何が起こったのかは解らない。助けてくれた誰かの顔すら憶えていない。
血の海の他に唯一つこの場に残されたのは、同じく血の様に朱いこの宝石だけ。
―――帰宅できたのは日付が変わってからだった。
未だ罅の入った心臓を抱えて、それでも自力で帰ってこられたのは奇跡としか言いようがない。
「がっ、は――――――――!?」
だというのに、青い殺人者はここまで追ってきた。
奴の放った回し蹴りで俺は今、ボールのように空を飛んでいる。
強化した藤ねえのポスターは先刻の打ち合いでぐにゃぐにゃにひしゃげてしまった。
「ぐっ――――!」
背中から土蔵に激突し、崩れ落ちた。
背骨が砕けていないのは奇跡としか言いようがない。
だが砕けなかったところで、こんな体勢のままでは刺し貫かれるだけ。
「くそ……ッ!」
迫る槍の穂先に体を奮い立たせるが、膝が折れてみっともなく転がってしまう。
「チィ、男だったらシャンと立ってろ……!」
だがなんという悪運か。俺の首を抉る筈だった赤槍は鼻先を掠め、背にする土蔵の扉を弾き開けた。
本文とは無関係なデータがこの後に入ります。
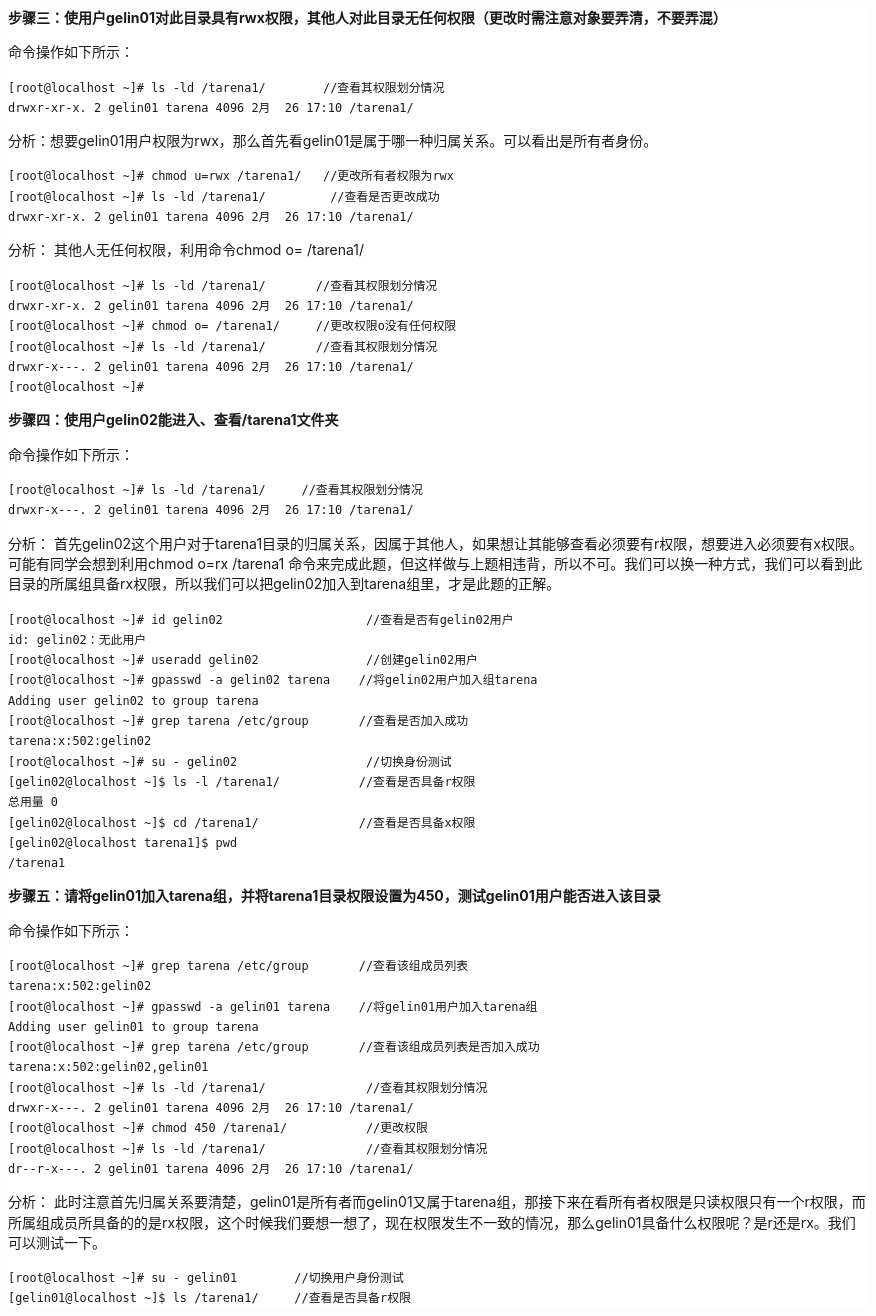 **步骤三：使用户gelin01对此目录具有rwx权限，其他人对此目录无任何权限（更改时需注意对象要弄清，不要弄混）**

命令操作如下所示：
```shell
[root@localhost ~]# ls -ld /tarena1/        //查看其权限划分情况
drwxr-xr-x. 2 gelin01 tarena 4096 2月  26 17:10 /tarena1/
```
分析：想要gelin01用户权限为rwx，那么首先看gelin01是属于哪一种归属关系。可以看出是所有者身份。
```shell
[root@localhost ~]# chmod u=rwx /tarena1/   //更改所有者权限为rwx
[root@localhost ~]# ls -ld /tarena1/         //查看是否更改成功
drwxr-xr-x. 2 gelin01 tarena 4096 2月  26 17:10 /tarena1/
```
分析： 其他人无任何权限，利用命令chmod o= /tarena1/
```shell
[root@localhost ~]# ls -ld /tarena1/       //查看其权限划分情况
drwxr-xr-x. 2 gelin01 tarena 4096 2月  26 17:10 /tarena1/
[root@localhost ~]# chmod o= /tarena1/     //更改权限o没有任何权限
[root@localhost ~]# ls -ld /tarena1/       //查看其权限划分情况
drwxr-x---. 2 gelin01 tarena 4096 2月  26 17:10 /tarena1/
[root@localhost ~]#
```
**步骤四：使用户gelin02能进入、查看/tarena1文件夹**

命令操作如下所示：
```shell
[root@localhost ~]# ls -ld /tarena1/     //查看其权限划分情况
drwxr-x---. 2 gelin01 tarena 4096 2月  26 17:10 /tarena1/
```
分析： 首先gelin02这个用户对于tarena1目录的归属关系，因属于其他人，如果想让其能够查看必须要有r权限，想要进入必须要有x权限。可能有同学会想到利用chmod o=rx /tarena1 命令来完成此题，但这样做与上题相违背，所以不可。我们可以换一种方式，我们可以看到此目录的所属组具备rx权限，所以我们可以把gelin02加入到tarena组里，才是此题的正解。
```shell
[root@localhost ~]# id gelin02                    //查看是否有gelin02用户
id: gelin02：无此用户
[root@localhost ~]# useradd gelin02               //创建gelin02用户
[root@localhost ~]# gpasswd -a gelin02 tarena    //将gelin02用户加入组tarena
Adding user gelin02 to group tarena
[root@localhost ~]# grep tarena /etc/group       //查看是否加入成功
tarena:x:502:gelin02
[root@localhost ~]# su - gelin02                  //切换身份测试
[gelin02@localhost ~]$ ls -l /tarena1/           //查看是否具备r权限
总用量 0
[gelin02@localhost ~]$ cd /tarena1/              //查看是否具备x权限
[gelin02@localhost tarena1]$ pwd
/tarena1
```
**步骤五：请将gelin01加入tarena组，并将tarena1目录权限设置为450，测试gelin01用户能否进入该目录**

命令操作如下所示：
```shell
[root@localhost ~]# grep tarena /etc/group       //查看该组成员列表
tarena:x:502:gelin02
[root@localhost ~]# gpasswd -a gelin01 tarena    //将gelin01用户加入tarena组
Adding user gelin01 to group tarena
[root@localhost ~]# grep tarena /etc/group       //查看该组成员列表是否加入成功
tarena:x:502:gelin02,gelin01
[root@localhost ~]# ls -ld /tarena1/              //查看其权限划分情况
drwxr-x---. 2 gelin01 tarena 4096 2月  26 17:10 /tarena1/
[root@localhost ~]# chmod 450 /tarena1/           //更改权限
[root@localhost ~]# ls -ld /tarena1/              //查看其权限划分情况
dr--r-x---. 2 gelin01 tarena 4096 2月  26 17:10 /tarena1/
```
分析： 此时注意首先归属关系要清楚，gelin01是所有者而gelin01又属于tarena组，那接下来在看所有者权限是只读权限只有一个r权限，而所属组成员所具备的的是rx权限，这个时候我们要想一想了，现在权限发生不一致的情况，那么gelin01具备什么权限呢？是r还是rx。我们可以测试一下。
```shell
[root@localhost ~]# su - gelin01        //切换用户身份测试
[gelin01@localhost ~]$ ls /tarena1/     //查看是否具备r权限
```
(逃げ込んでも袋の鼠……いや、それでも、ここしか――――!)
僅かに繋がった活路。
今度こそ足に力を籠め、全力で土蔵に飛び込む。
何でも良い。工具、投影品、武器になるようなものがあれば―――
「そら、これで終いだ―――!」
「くっ……、こ――――のぉぉおおおおお!!!」
放たれた避けようのない必殺の槍を、四つん這いのままポスターを広げることで防ぐ。
―――だがそれで終わり。
一度きりの楯は破壊され、衝撃だけで俺は後方へと吹っ飛んだ。
(ぁ―――――、づ――――)
一瞬の思考停止。
心臓に喝を入れる代わりに、武器を手にする機会を失った。そこへ、
「詰めだ」
眼前には、槍を突き出した男の姿があった。
「今のはわりと驚かされたぜ、坊主。……しかし、分からねえな。機転は利くくせに魔術はからっきしときた。筋はいいようだが、まだ若すぎたか」
男の声など耳には入らない。ただ突き付けられた凶器を穴が開くほど見つめる。
だって、これは俺を殺すもの。既に一度殺されているのだから、その威力は折り紙つきだ。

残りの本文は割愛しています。